§ WHAT IS BEING ASKED
Go through the material and return every line that contains the string "rotation".

• • •

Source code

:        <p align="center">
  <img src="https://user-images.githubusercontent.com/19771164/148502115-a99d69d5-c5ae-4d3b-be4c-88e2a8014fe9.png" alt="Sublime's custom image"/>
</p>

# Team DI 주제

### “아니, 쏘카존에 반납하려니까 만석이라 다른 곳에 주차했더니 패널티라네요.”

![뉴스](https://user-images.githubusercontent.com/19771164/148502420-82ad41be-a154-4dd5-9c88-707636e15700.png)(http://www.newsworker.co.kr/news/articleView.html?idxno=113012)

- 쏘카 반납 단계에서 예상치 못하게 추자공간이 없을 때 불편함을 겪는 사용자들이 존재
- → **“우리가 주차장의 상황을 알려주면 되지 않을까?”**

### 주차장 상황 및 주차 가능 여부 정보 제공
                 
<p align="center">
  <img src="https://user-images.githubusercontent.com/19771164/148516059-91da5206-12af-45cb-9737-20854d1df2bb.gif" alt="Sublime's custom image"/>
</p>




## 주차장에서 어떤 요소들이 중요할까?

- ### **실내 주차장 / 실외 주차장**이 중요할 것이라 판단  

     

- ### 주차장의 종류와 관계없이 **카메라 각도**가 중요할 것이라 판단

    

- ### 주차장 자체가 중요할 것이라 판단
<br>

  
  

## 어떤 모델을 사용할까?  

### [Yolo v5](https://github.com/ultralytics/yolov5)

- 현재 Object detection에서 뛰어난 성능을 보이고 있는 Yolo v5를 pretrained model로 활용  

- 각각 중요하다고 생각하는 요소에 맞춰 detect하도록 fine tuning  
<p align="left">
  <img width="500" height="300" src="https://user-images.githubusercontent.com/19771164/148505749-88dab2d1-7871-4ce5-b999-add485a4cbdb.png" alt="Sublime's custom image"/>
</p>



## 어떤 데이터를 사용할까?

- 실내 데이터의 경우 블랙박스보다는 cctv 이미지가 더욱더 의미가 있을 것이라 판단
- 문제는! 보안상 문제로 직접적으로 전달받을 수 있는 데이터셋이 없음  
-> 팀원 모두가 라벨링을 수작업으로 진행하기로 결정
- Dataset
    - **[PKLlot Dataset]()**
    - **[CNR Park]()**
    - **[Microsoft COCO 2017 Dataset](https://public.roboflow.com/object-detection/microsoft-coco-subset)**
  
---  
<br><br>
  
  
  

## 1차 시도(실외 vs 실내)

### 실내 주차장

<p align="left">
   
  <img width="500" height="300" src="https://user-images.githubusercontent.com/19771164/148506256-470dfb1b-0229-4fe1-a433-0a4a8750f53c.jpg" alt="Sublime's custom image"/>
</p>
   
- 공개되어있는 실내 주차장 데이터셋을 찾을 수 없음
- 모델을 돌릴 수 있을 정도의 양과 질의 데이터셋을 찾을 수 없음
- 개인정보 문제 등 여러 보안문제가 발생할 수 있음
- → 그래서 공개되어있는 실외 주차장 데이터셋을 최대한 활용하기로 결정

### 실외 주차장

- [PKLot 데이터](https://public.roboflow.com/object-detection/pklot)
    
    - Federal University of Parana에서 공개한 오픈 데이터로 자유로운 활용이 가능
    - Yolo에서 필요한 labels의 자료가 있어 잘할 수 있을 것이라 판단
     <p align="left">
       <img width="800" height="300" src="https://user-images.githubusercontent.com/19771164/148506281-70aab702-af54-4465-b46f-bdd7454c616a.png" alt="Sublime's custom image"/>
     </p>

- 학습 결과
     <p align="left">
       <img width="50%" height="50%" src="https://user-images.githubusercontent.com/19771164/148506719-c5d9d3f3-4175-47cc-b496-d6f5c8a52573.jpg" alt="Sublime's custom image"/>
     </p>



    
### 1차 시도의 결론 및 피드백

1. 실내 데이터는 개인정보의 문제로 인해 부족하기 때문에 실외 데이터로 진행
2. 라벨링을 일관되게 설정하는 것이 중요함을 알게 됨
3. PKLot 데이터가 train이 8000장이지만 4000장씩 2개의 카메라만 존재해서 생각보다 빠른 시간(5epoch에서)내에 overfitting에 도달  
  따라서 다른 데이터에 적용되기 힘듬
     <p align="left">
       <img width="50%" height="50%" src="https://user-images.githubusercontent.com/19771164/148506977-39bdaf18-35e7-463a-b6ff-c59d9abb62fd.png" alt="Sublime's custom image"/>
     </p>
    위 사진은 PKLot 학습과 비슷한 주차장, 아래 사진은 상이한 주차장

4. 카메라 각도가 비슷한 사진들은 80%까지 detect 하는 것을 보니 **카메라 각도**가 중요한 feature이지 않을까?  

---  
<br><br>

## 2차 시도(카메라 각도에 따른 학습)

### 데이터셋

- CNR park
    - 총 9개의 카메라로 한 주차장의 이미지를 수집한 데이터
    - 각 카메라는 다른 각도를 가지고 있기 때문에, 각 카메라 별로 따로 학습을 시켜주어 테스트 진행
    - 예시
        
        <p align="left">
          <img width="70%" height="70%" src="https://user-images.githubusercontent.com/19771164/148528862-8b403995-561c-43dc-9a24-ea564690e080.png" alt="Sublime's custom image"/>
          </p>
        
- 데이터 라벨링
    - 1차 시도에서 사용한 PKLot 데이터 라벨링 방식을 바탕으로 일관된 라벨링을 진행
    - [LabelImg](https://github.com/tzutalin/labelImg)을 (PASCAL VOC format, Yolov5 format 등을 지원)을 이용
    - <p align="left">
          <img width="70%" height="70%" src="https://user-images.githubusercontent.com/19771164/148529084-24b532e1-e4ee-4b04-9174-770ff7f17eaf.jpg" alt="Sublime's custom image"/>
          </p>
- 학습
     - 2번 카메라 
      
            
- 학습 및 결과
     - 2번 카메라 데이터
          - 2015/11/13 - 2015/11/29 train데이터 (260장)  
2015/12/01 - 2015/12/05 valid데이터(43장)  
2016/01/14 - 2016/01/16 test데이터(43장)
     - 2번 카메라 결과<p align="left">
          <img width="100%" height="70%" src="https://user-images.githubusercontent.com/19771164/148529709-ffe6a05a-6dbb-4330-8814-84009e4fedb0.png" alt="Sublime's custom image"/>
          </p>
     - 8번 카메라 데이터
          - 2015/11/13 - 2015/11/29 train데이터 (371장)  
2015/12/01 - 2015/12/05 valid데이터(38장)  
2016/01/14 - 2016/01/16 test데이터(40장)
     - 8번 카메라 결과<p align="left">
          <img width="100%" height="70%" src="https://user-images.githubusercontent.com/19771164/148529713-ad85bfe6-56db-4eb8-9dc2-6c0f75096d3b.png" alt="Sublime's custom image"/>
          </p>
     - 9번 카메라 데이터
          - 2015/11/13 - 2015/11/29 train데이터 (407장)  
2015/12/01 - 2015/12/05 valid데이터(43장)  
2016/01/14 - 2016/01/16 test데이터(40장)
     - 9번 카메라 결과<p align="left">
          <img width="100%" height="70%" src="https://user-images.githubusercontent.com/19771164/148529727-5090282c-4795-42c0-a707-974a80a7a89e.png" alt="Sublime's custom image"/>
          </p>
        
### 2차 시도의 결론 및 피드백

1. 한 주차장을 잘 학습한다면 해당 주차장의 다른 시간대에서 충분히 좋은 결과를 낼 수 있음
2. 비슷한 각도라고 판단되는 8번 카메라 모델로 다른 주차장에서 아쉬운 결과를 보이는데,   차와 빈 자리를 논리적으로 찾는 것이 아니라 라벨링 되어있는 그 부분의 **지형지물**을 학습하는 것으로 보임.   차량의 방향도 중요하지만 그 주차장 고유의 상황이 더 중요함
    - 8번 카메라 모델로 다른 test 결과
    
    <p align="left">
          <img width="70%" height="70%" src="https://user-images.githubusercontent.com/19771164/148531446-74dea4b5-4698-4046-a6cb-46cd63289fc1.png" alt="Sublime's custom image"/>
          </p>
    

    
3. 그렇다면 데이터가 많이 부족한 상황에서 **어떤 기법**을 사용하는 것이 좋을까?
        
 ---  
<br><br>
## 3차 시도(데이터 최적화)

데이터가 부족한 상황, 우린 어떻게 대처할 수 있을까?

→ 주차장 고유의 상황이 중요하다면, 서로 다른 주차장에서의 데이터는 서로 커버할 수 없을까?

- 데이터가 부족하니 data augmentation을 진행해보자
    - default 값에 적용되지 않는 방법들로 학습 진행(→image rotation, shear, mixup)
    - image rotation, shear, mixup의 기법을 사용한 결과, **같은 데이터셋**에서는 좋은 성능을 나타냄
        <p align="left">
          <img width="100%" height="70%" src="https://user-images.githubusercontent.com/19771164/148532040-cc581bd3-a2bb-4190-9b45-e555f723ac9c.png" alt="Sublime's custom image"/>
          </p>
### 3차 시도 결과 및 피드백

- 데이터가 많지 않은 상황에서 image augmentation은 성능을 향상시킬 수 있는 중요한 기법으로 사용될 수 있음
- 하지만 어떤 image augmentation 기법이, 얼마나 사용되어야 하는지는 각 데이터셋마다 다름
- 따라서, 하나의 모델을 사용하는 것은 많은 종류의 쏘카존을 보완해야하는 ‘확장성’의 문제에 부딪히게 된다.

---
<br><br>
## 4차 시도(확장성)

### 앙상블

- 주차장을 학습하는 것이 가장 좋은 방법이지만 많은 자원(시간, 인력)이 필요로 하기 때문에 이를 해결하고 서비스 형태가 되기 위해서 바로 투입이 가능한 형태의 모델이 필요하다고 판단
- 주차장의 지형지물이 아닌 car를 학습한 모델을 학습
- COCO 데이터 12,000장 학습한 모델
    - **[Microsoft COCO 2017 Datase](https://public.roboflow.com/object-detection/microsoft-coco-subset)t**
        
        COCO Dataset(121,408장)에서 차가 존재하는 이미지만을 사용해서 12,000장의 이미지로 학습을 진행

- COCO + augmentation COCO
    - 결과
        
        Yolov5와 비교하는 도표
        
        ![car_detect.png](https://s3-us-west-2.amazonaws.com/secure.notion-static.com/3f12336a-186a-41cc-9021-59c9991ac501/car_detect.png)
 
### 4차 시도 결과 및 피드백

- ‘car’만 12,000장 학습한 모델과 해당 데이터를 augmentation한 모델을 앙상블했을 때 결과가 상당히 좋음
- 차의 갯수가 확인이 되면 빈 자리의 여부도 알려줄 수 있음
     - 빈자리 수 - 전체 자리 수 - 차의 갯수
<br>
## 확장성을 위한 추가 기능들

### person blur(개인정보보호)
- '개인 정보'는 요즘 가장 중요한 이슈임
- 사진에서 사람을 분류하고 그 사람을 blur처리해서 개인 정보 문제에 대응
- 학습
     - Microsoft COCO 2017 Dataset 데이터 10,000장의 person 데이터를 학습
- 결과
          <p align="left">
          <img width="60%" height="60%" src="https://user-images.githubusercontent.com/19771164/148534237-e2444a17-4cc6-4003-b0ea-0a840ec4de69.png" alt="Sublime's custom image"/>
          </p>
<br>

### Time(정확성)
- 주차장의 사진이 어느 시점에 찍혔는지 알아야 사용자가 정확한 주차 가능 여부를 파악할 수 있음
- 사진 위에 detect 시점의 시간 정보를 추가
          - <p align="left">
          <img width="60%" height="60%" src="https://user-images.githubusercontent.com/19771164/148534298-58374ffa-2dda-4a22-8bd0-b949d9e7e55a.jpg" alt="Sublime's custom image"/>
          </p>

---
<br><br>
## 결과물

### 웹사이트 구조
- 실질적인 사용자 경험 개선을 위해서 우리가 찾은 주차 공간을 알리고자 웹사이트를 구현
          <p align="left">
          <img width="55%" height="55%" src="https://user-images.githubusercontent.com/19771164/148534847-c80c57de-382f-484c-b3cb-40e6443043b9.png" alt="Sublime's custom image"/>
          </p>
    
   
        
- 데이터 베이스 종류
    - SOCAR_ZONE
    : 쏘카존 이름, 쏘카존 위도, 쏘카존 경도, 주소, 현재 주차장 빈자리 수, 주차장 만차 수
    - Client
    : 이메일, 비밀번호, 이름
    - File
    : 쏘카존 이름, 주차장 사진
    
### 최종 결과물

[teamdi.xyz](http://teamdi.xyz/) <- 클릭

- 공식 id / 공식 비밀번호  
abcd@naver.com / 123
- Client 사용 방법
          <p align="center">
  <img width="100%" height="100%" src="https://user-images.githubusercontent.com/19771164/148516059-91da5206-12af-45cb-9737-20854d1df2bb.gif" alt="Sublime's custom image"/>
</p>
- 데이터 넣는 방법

• • •

§ COMPLETED EXERCISE
    - default 값에 적용되지 않는 방법들로 학습 진행(→image rotation, shear, mixup)
    - image rotation, shear, mixup의 기법을 사용한 결과, **같은 데이터셋**에서는 좋은 성능을 나타냄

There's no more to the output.